Kemal Kiliçdarolgu, c’est l’anti-Erdogan. Il est rassembleur, pacifiste, modeste quand Erdogan est agité, nerveux, élitiste. Il incarne la force tranquille quand Erdogan n’exhale que de la fébrilité.

Son surnom de Gandhi remonte à juin 2017, alors qu’il dirigeait le CHP depuis 2010. Fondé par Atatürk, le père de la Turquie moderne, le Parti républicain du peuple, social-démocrate et laïque, membre de l’internationale socialiste, était alors la deuxième formation politique au parlement.

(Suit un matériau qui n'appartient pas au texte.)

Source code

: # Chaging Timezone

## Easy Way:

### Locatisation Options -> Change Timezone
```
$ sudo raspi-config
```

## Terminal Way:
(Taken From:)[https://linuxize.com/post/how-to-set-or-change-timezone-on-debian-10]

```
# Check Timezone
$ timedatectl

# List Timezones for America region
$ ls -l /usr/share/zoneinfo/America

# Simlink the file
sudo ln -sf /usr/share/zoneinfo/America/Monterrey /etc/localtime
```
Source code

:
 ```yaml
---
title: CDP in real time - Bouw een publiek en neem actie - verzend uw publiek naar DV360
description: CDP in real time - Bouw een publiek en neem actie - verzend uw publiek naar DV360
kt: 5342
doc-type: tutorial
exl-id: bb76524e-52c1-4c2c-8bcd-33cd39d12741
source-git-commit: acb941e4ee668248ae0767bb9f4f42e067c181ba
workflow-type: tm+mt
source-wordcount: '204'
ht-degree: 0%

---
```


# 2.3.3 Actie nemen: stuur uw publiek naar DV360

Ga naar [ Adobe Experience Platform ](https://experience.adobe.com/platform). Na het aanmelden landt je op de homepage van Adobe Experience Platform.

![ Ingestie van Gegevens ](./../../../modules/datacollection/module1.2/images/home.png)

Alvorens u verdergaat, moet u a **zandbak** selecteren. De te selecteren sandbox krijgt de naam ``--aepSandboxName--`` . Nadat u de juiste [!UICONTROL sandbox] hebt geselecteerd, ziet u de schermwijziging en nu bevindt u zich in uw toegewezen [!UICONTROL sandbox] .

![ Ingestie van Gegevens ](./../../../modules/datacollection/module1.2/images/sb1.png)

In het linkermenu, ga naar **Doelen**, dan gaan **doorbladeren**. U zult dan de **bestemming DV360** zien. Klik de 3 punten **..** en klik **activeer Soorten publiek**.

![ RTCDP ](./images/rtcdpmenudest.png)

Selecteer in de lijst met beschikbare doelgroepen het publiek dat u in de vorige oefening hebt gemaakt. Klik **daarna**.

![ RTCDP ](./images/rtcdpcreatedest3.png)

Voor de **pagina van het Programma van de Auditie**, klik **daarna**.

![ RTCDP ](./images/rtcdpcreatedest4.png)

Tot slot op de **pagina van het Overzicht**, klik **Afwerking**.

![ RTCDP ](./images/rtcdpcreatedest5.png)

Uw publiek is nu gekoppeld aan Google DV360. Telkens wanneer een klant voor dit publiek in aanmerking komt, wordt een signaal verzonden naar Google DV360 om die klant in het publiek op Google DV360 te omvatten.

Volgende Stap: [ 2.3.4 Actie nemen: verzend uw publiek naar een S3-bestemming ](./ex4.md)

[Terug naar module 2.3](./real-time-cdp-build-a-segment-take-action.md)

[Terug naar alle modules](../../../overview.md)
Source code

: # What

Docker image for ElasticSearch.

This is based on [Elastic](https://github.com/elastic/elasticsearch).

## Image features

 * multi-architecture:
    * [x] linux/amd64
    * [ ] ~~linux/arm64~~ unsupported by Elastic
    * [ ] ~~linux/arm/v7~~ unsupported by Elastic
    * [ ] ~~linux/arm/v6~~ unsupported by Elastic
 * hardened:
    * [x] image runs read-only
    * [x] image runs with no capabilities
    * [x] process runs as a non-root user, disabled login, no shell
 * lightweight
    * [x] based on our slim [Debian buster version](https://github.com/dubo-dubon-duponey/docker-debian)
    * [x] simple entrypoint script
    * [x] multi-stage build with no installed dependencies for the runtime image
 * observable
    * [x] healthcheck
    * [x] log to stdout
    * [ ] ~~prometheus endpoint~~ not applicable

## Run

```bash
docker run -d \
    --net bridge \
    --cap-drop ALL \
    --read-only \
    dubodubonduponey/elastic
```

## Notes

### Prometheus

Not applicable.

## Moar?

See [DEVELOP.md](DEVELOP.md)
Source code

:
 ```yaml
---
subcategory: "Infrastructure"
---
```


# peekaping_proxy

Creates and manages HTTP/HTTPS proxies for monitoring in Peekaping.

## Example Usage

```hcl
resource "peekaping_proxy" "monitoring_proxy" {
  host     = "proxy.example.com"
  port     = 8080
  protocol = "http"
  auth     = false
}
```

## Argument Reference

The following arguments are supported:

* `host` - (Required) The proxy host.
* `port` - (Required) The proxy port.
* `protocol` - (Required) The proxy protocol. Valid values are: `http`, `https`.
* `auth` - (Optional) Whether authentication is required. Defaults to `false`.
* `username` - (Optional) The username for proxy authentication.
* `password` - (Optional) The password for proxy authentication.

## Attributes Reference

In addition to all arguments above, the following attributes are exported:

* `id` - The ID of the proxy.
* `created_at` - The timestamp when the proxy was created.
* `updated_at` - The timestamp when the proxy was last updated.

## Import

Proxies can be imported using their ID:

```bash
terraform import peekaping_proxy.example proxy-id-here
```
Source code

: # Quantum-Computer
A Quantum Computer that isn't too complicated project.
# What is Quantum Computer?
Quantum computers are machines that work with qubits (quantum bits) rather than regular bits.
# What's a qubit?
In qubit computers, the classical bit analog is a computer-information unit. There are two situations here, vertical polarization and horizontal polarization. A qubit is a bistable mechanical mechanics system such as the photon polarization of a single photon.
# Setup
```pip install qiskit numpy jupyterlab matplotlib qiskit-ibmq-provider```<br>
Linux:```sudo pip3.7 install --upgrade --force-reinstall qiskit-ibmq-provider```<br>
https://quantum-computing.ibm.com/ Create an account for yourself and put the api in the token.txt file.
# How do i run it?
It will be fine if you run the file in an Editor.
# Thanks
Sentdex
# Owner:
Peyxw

L’un de ses membres est injustement condamné à 25 ans de prison pour avoir fourni à la presse d’opposition des informations confidentielles. En signe de protestation, Kemal Kiliçdarolgu entame une marche pacifiste de 450 km pour la Justice d’Istanbul à Ankara, où est emprisonné son ami, rejoint en chemin par des milliers de personnes, syndicalistes, membres d’organisations professionnelles, sympathisants pro-kurdes.

Six années plus tard, Kemal Kiliçdarolgu a haussé le ton : « Je sais où ils ont mis l’argent, je saurai le retrouver », menace-t-il dans sa lutte incessante contre la corruption.

Il revendique aussi son appartenance à la minorité alévie, un courant religieux humaniste minoritaire en Turquie où la majorité de la population est sunnite et plus proche des Frères musulmans. À ce titre, il tend la main aux femmes non voilées, aux Kurdes et milite lors de son dernier meeting le 6 mai en faveur d’un pays divers.

« Ils ont beaucoup polarisé le pays, ils ont remis en question l’identité de nos citoyens, de nos proches et de nos voisins. Ils ont amené les gens à remettre en question leurs croyances. Je le redis, nous ne ferons aucune discrimination. J’apporterai le printemps et paix dans ce pays. Nous allons retrouver la lumière ».

Dimanche, après avoir voté à Ankara, il a lancé : « il nous a manqué d’être tous ensemble, de nous embrasser. Vous verrez : si Dieu le veut, le printemps va revenir dans ce pays et il durera pour toujours ».

Un message subliminal à son ancêtre Atatürk qui, en 1923, leader des progressistes laïcs au parlement, avait fait tomber les conservateurs favorables à la charia et au maintien du califat.